About 180,000 people lined every high place on the hills, islands and mountains looking toward the Golden Gate that Wednesday -- May 6, 1908 -- trying to spot the USS Connecticut. It was the flagship leading the 4-mile parade of 16 American warships and support vessels that constituted "The Great White Fleet."
The worldwide cruise of the country's newest and best ships was President Theodore Roosevelt's idea. It showed what his foreign policy was all about: "Speak softly and carry a big stick."
Congress had appropriated only half the funds necessary to finance the cruise. Roosevelt sent the ships anyway, saying that if Congress wanted the Navy back, it could provide the rest of the money.
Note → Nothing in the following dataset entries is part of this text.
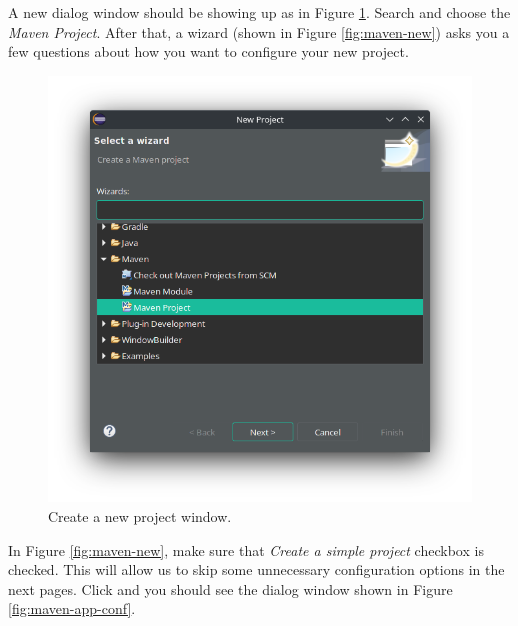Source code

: A new dialog window should be showing up as in Figure \ref{fig:eclipse-project}. Search and choose the \emph{Maven Project}. After that, a wizard (shown in Figure \ref{fig:maven-new}) asks you a few questions about how you want to configure your new project.

\begin{figure}[H]
    \centering
    \includegraphics[width=\textwidth]{images/eclipse-project.png}
    \caption{Create a new project window.}
    \label{fig:eclipse-project}
\end{figure}

In Figure \ref{fig:maven-new}, make sure that \emph{Create a simple project} checkbox is checked. This will allow us to skip some unnecessary configuration options in the next pages. Click  and you should see the dialog window shown in Figure \ref{fig:maven-app-conf}.

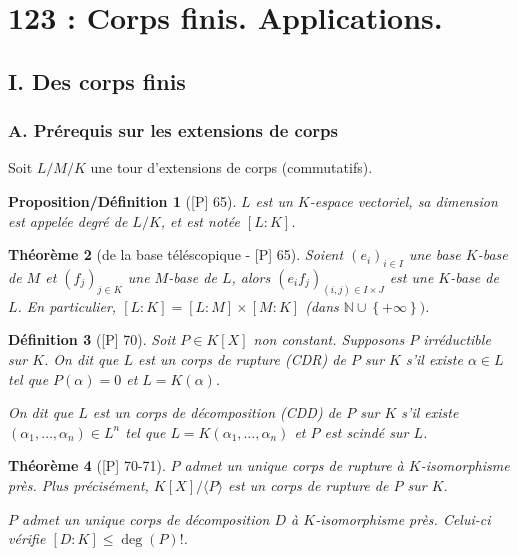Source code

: \documentclass[10pt, a4paper, parskip=full, twoside, twocolumn]{report}
\newtheorem{definition}{Définition}
\newtheorem{theorem}[definition]{Théorème}
\newtheorem{proposition_def}[definition]{Proposition/Définition}
\newcommand{\IN}{\mathbb{N}}
\begin{document}
\chapter*{123 : Corps finis. Applications.}
\setcounter{definition}{0}
\section*{I. Des corps finis}
\subsection*{A. Prérequis sur les extensions de corps}

\textcolor{paragraphtext}{Soit $L/M/K$ une tour d'extensions de corps (commutatifs).}

\begin{proposition_def}[\textnormal{[P] 65}]
	$L$ est un $K$-espace vectoriel, sa dimension est appelée \emph{degré de $L/K$}, et est notée $\left[L:K\right]$.
\end{proposition_def}

\begin{theorem}[de la base téléscopique - \textnormal{[P] 65}]
	Soient $\left(e_i\right)_{i\in I}$ une base $K$-base de $M$ et $\left(f_j\right)_{j\in K}$ une $M$-base de $L$,
	alors $\left(e_if_j\right)_{(i,j)\in I\times J}$ est une $K$-base de $L$.
	En particulier, $[L:K] = [L:M]\times [M:K]$ (dans $\IN\cup \left\{+\infty\right\})$.
\end{theorem}

\begin{definition}[\textnormal{[P] 70}]
	Soit $P\in K[X]$ non constant.
	Supposons $P$ irréductible sur $K$. On dit que $L$ est un \emph{corps de rupture} (CDR) de $P$ sur $K$ s'il existe $\alpha\in L$ tel que $P(\alpha) = 0$ et $L=K(\alpha)$.
	
	On dit que $L$ est un \emph{corps de décomposition} (CDD) de $P$ sur $K$ s'il existe $(\alpha_1,\dots,\alpha_n)\in L^n$ tel que $L = K(\alpha_1,\dots,\alpha_n)$ et $P$ est scindé sur $L$.
\end{definition}

\begin{theorem}[\textnormal{[P] 70-71}]
	$P$ admet un unique corps de rupture à $K$-isomorphisme près.
	Plus précisément, $K[X]/\langle P \rangle$ est un corps de rupture de $P$ sur $K$.

	$P$ admet un unique corps de décomposition $D$ à $K$-isomorphisme près. Celui-ci vérifie $[D:K]\leq \deg(P)!$.
\end{theorem}
\end{document}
The ships, painted white and trimmed with gilt, left Virginia on Dec. 16, 1907. By the time the fleet returned to its home port, it would have traveled 43,000 miles, made 20 ports of call and stopped at six continents.
"The flagship passed under the outer redoubts of the Presidio at 30 minutes past noon and received a salute of 21 guns from Lancaster battery. While these guns were saluting the rifles at Fort Baker across the channel were answering alternatively. ... When the guns of the fortresses were stilled the guns of the flagship responded. At Goat Island (Yerba Buena) the ships received another salute and the flagship again gave a courteous reply," the San Francisco Call reported the day after the fleet's arrival.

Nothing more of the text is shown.